The c-Kit protein, also known as CD117, is a membrane receptor tyrosine kinase, and plays an important role in various cellular processes including cell proliferation, survival and differentiation. In particular, at the embryonic stage of pancreatogenesis, c-Kit protein participates in the process of beta-cell differentiation from pancreatic progenitor cells, and controls the subsequent migration and invasion of endocrinocytes with the formation of new pancreatic islets. Activation of c-Kit-mediated receptor mechanisms triggers intracellular molecular signalling pathways, that promote beta-cell proliferation and differentiation, leading to an increase in the pool of endocrinocytes in the pancreas and enhancing their functional activity.

Aim: to identify quantitative distribution patterns of c-Kit protein with high and low expression levels in endocrinocytes and pancreatic exocrinocytes in rats’ streptozotocin-induced diabetes.

Materials and methods. The study was conducted on 20 white Wistar rats, which were divided into 2 groups of 10 animals each. Animals of group 1 were included in the control (intact) group. To model experimental diabetes mellitus, animals of group 2 were injected intraperitoneally with streptozotocin (Sigma-Chemical, USA) at a dose of 50 mg/kg dissolved in 0.5 ml of 0.2 M citrate buffer pH = 4.5.

Results. The study of immunoreactivity to c-Kit protein in intact rats and in diabetic animals showed the presence of patterns with high and low expression levels both in endocrinocytes of pancreatic islets and in the exocrine part of the pancreas. Among the endocrinocytes of intact rats, cells with a high level of c-Kit protein expression prevailed and in the exocrine part of the pancreas – cells with a low level of protein expression. The development of diabetes resulted in a significant increase in the number of c-Kit-immunopositive alpha cells with a low level of protein expression (3.6-fold, p < 0.001), as well as pancreatic exocrinocytes (by 38 %, p < 0.001). At the same time, the formation of diabetes did not lead to changes in c-Kit protein concentration in all pancreatic cells with a low level of c-Kit protein expression.

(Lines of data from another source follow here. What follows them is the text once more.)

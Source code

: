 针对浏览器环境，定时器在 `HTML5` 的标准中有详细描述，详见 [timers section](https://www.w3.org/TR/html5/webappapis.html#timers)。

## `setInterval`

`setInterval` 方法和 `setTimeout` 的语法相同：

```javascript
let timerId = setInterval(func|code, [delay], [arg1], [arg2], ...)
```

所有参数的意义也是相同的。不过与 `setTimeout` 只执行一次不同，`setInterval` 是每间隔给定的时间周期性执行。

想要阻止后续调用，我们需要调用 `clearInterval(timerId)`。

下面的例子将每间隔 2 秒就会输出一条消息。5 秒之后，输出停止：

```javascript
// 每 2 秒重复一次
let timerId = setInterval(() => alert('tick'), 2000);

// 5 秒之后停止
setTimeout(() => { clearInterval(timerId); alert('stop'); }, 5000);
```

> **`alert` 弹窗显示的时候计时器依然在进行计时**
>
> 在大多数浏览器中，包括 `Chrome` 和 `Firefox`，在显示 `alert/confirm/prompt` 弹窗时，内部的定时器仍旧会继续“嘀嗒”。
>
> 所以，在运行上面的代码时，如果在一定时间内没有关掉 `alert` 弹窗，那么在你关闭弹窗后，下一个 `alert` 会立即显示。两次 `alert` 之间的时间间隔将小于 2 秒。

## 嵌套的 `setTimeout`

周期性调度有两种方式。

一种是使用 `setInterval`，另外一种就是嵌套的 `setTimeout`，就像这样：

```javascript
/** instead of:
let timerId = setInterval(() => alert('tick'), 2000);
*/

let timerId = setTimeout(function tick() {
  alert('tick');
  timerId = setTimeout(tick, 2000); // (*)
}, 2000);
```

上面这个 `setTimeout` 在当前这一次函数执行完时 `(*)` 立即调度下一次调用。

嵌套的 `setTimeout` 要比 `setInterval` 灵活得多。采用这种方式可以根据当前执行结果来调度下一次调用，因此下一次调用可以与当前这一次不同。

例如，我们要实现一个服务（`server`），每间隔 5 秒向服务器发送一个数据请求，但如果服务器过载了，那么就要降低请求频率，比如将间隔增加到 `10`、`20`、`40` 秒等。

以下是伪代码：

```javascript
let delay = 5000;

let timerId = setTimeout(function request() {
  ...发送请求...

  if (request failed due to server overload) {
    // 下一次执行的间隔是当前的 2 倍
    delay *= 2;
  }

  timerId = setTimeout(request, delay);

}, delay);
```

Conclusions. c-Kit-immunopositive cells of the pancreas form two patterns of cells – with a high level of c-Kit protein expression, and with a low level of its expression. In intact animals, endocrinocytes with a high level of c-Kit protein expression predominate, and in the exocrine part of the pancreas – cells with and low level of protein expression. Alpha-endocrinocytes of intact rats have a 30 % higher (p < 0.001) c-Kit protein expression level compared to beta-cells and exocrinocytes. The development of diabetes in rats was accompanied by a significant increase in the number of c-Kit-immunopositive beta cells with a high level of protein expression, as well as an increase in the number of alpha cells and exocrinocytes with both high and low levels of c-Kit protein expression. In the pattern of beta cells with a high level of protein expression in diabetes, an increase in the concentration of the c-Kit protein was observed (by 17 %, p < 0.001) compared to intact endocrinocytes, while in alpha cells and exocrinocytes a similar pattern of the concentration of the c-Kit protein was observed significantly decreased (by 44 % and 30 %, respectively).